What did family members tell us about their mediation of children's digital play?

Parent and carers attitudes to digital play were informed by both direct experiences of their own children’s digital play and, to a lesser extent, external factors and influences, such as media reporting or discussions with friends and family and within workplaces. It seems that many parents and carers experience some conflicted feelings about their children’s digital play. This is very understandable given that it is a complicated phenomenon and that parents are exposed to diverse and sometimes contradictory messages in the news media, social media and in in-person discussions with friends, family and others, including teachers and other professionals.
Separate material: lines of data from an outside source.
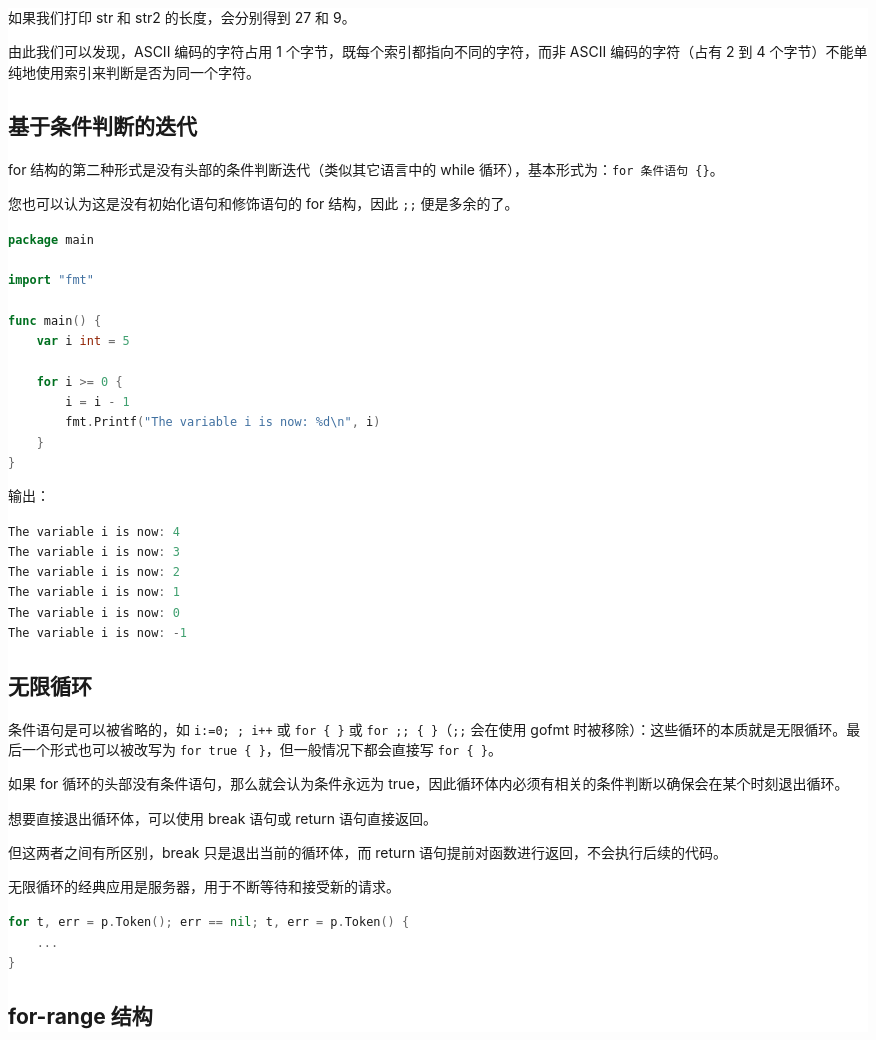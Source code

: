 如果我们打印 str 和 str2 的长度，会分别得到 27 和 9。

由此我们可以发现，ASCII 编码的字符占用 1 个字节，既每个索引都指向不同的字符，而非 ASCII 编码的字符（占有 2 到 4 个字节）不能单纯地使用索引来判断是否为同一个字符。

## 基于条件判断的迭代

for 结构的第二种形式是没有头部的条件判断迭代（类似其它语言中的 while 循环），基本形式为：`for 条件语句 {}`。

您也可以认为这是没有初始化语句和修饰语句的 for 结构，因此 `;;` 便是多余的了。

```go
package main

import "fmt"

func main() {
	var i int = 5

	for i >= 0 {
		i = i - 1
		fmt.Printf("The variable i is now: %d\n", i)
	}
}
```

输出：

```go
The variable i is now: 4
The variable i is now: 3
The variable i is now: 2
The variable i is now: 1
The variable i is now: 0
The variable i is now: -1
```

## 无限循环

条件语句是可以被省略的，如 `i:=0; ; i++` 或 `for { }` 或 `for ;; { }`（`;;` 会在使用 gofmt 时被移除）：这些循环的本质就是无限循环。最后一个形式也可以被改写为 `for true { }`，但一般情况下都会直接写 `for { }`。

如果 for 循环的头部没有条件语句，那么就会认为条件永远为 true，因此循环体内必须有相关的条件判断以确保会在某个时刻退出循环。

想要直接退出循环体，可以使用 break 语句或 return 语句直接返回。

但这两者之间有所区别，break 只是退出当前的循环体，而 return 语句提前对函数进行返回，不会执行后续的代码。

无限循环的经典应用是服务器，用于不断等待和接受新的请求。

```go
for t, err = p.Token(); err == nil; t, err = p.Token() {
	...
}
```

## for-range 结构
Broadly speaking, however, parents and carers expressed nuanced perceptions and attitudes, typically recognising both perceived benefits and perceived risks and inadequacies associated with their children's digital play. They explained how their approaches to mediating their children’s digital play connected with both perceived benefits and risks and inadequacies. In terms of the benefits, parents and carers particularly highlighted positive emotional experiences, positive social experiences and opportunities for many types of learning. In terms of the risks and inadequacies of digital play, parents and carers particularly highlighted worries about excessive use (including the idea that digital play could displace other important activities) and the risk of exposure to strangers or harmful or violent content. 

In line with the way many parents and carers conceptualised well-being more broadly in terms of balance, many also expressed similar understandings in relation to digital play and well-being. They felt that helping their child achieve balance in relation to their digital play was important. Balance could, however, mean different things to different parents and carers. Notably, this included time balance and risk balance. The perceptions and attitudes expressed by parents and carers in the present study appear more diverse and more positive that those discussed in some past studies. Societal attitudes do, of course, shift over time and it is likely that the recent experiences of the COVID-19 pandemic will have given many parents and carers increased opportunities to observe and reflect on their children’s digital way. It is also possible that the specific framing of the present study, which focused on a positive, assets-based approach to children’s well-being rather than risk or learning, offered parents and carers greater scope to talk about their children’s digital play holistically. 

There was a clear connection between parent and carer perceptions and attitudes, as well as material factors, and the mediation approaches that parents and carers adopted. Positive perceptions tended to be associated with less restrictive approaches to mediation, and more initiation, facilitation and co-play, with parents and carers describing children’s positive experiences as grounds for allowing more digital play than they might otherwise sanction. Specific material factors identified in the study also tended to be associated with less restrictive approaches to mediation, and more initiation, facilitation and co-play. For example, when parents felt that their child did not have safe space to play outdoors, they were more likely to support digital play. Negative perceptions, meanwhile, tended to be associated with increased restriction. More active forms of mediation, meanwhile, were employed in relation to both perceptions of benefits and perceptions of possible risks, with parents and carers engaging with, and scaffolding, children’s digital play in order to maximise the perceived benefits and to protect children from perceived risks. 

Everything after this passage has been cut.